TASK DATA
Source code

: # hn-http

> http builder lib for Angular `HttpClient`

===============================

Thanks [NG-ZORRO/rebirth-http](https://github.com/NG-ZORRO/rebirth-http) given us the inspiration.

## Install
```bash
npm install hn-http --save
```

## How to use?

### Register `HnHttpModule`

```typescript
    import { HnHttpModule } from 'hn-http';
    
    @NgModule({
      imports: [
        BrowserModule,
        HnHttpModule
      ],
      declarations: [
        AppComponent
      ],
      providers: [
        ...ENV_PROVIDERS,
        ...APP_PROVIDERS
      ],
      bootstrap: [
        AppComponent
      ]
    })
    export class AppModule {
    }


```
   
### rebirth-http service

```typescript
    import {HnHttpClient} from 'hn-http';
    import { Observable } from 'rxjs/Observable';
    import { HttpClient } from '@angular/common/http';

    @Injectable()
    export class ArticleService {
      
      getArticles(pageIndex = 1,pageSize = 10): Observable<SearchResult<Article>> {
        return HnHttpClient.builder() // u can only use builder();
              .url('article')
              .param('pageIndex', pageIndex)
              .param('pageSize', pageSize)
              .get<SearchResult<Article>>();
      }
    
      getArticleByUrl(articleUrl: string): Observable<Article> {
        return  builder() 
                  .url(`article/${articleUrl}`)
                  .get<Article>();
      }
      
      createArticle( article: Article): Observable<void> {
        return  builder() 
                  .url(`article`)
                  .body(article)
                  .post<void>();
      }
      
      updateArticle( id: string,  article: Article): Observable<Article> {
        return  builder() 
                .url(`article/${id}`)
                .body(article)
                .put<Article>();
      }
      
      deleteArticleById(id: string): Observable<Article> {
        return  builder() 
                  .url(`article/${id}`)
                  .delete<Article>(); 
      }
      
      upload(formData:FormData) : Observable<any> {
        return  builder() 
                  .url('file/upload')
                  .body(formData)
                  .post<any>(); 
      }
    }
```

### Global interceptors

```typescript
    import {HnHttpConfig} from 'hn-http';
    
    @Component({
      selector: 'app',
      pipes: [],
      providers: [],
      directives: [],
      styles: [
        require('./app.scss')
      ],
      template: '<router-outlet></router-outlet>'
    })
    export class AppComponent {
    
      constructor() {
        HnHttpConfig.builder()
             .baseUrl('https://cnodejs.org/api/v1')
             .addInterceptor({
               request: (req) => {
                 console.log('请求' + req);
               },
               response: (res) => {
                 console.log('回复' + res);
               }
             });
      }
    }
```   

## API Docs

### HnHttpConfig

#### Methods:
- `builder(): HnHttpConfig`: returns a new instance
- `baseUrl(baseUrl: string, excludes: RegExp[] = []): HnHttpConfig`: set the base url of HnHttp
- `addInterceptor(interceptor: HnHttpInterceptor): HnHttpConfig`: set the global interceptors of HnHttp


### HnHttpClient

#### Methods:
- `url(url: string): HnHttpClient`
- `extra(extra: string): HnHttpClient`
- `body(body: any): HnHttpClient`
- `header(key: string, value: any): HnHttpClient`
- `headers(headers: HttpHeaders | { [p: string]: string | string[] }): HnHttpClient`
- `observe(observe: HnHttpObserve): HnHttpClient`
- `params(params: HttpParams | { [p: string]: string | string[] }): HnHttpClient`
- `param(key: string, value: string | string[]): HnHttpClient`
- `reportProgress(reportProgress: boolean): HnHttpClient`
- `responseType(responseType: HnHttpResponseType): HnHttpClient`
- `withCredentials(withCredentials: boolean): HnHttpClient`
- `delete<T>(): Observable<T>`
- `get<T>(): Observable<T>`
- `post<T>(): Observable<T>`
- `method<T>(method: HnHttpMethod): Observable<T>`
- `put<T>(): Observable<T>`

WHAT THE EXERCISE ASKS
Your task is to restate all of the records above word for word.

SOLUTION
Source code

: # hn-http

> http builder lib for Angular `HttpClient`

===============================

Thanks [NG-ZORRO/rebirth-http](https://github.com/NG-ZORRO/rebirth-http) given us the inspiration.

## Install
```bash
npm install hn-http --save
```

## How to use?

### Register `HnHttpModule`

```typescript
    import { HnHttpModule } from 'hn-http';
    
    @NgModule({
      imports: [
        BrowserModule,
        HnHttpModule
      ],
      declarations: [
        AppComponent
      ],
      providers: [
        ...ENV_PROVIDERS,
        ...APP_PROVIDERS
      ],
      bootstrap: [
        AppComponent
      ]
    })
    export class AppModule {
    }


```
   
### rebirth-http service

```typescript
    import {HnHttpClient} from 'hn-http';
    import { Observable } from 'rxjs/Observable';
    import { HttpClient } from '@angular/common/http';

    @Injectable()
    export class ArticleService {
      
      getArticles(pageIndex = 1,pageSize = 10): Observable<SearchResult<Article>> {
        return HnHttpClient.builder() // u can only use builder();
              .url('article')
              .param('pageIndex', pageIndex)
              .param('pageSize', pageSize)
              .get<SearchResult<Article>>();
      }
    
      getArticleByUrl(articleUrl: string): Observable<Article> {
        return  builder() 
                  .url(`article/${articleUrl}`)
                  .get<Article>();
      }
      
      createArticle( article: Article): Observable<void> {
        return  builder() 
                  .url(`article`)
                  .body(article)
                  .post<void>();
      }
      
      updateArticle( id: string,  article: Article): Observable<Article> {
        return  builder() 
                .url(`article/${id}`)
                .body(article)
                .put<Article>();
      }
      
      deleteArticleById(id: string): Observable<Article> {
        return  builder() 
                  .url(`article/${id}`)
                  .delete<Article>(); 
      }
      
      upload(formData:FormData) : Observable<any> {
        return  builder() 
                  .url('file/upload')
                  .body(formData)
                  .post<any>(); 
      }
    }
```

### Global interceptors

```typescript
    import {HnHttpConfig} from 'hn-http';
    
    @Component({
      selector: 'app',
      pipes: [],
      providers: [],
      directives: [],
      styles: [
        require('./app.scss')
      ],
      template: '<router-outlet></router-outlet>'
    })
    export class AppComponent {
    
      constructor() {
        HnHttpConfig.builder()
             .baseUrl('https://cnodejs.org/api/v1')
             .addInterceptor({
               request: (req) => {
                 console.log('请求' + req);
               },
               response: (res) => {
                 console.log('回复' + res);
               }
             });
      }
    }
```   

## API Docs

### HnHttpConfig

#### Methods:
- `builder(): HnHttpConfig`: returns a new instance
- `baseUrl(baseUrl: string, excludes: RegExp[] = []): HnHttpConfig`: set the base url of HnHttp
- `addInterceptor(interceptor: HnHttpInterceptor): HnHttpConfig`: set the global interceptors of HnHttp


### HnHttpClient

#### Methods:
- `url(url: string): HnHttpClient`
- `extra(extra: string): HnHttpClient`
- `body(body: any): HnHttpClient`
- `header(key: string, value: any): HnHttpClient`
- `headers(headers: HttpHeaders | { [p: string]: string | string[] }): HnHttpClient`
- `observe(observe: HnHttpObserve): HnHttpClient`
- `params(params: HttpParams | { [p: string]: string | string[] }): HnHttpClient`
- `param(key: string, value: string | string[]): HnHttpClient`
- `reportProgress(reportProgress: boolean): HnHttpClient`
- `responseType(responseType: HnHttpResponseType): HnHttpClient`
- `withCredentials(withCredentials: boolean): HnHttpClient`
- `delete<T>(): Observable<T>`
- `get<T>(): Observable<T>`
- `post<T>(): Observable<T>`
- `method<T>(method: HnHttpMethod): Observable<T>`
- `put<T>(): Observable<T>`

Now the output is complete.